### What is required
Below are records; please give the number of their lines that contain the string "mRNA", and only that number.

(Stored data entries)
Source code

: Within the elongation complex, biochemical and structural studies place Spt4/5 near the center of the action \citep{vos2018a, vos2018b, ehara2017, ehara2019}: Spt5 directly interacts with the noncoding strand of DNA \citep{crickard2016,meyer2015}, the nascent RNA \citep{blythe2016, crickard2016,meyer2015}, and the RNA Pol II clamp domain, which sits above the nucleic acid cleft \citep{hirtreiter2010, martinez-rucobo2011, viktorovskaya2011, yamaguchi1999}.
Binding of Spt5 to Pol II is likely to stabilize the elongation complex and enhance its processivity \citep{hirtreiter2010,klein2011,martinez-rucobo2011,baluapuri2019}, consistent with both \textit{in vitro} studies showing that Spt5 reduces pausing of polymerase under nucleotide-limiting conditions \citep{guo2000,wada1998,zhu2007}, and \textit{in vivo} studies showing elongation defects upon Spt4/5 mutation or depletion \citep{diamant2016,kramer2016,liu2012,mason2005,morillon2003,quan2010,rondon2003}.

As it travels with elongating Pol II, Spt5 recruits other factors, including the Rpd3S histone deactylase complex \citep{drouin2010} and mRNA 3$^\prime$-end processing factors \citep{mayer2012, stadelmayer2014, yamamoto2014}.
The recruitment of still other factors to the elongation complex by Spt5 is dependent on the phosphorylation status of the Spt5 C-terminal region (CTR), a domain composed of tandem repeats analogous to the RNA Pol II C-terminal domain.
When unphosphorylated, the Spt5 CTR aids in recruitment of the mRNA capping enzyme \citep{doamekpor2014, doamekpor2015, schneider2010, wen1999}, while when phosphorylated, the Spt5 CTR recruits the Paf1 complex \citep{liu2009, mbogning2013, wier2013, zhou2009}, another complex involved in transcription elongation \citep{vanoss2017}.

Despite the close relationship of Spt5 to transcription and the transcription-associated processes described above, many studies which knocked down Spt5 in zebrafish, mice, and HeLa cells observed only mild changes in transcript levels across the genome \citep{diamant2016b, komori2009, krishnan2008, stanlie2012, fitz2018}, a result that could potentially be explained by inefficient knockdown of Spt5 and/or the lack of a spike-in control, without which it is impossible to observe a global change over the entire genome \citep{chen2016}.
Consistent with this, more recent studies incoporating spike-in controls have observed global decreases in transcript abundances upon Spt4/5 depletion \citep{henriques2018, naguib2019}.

### Written solution
2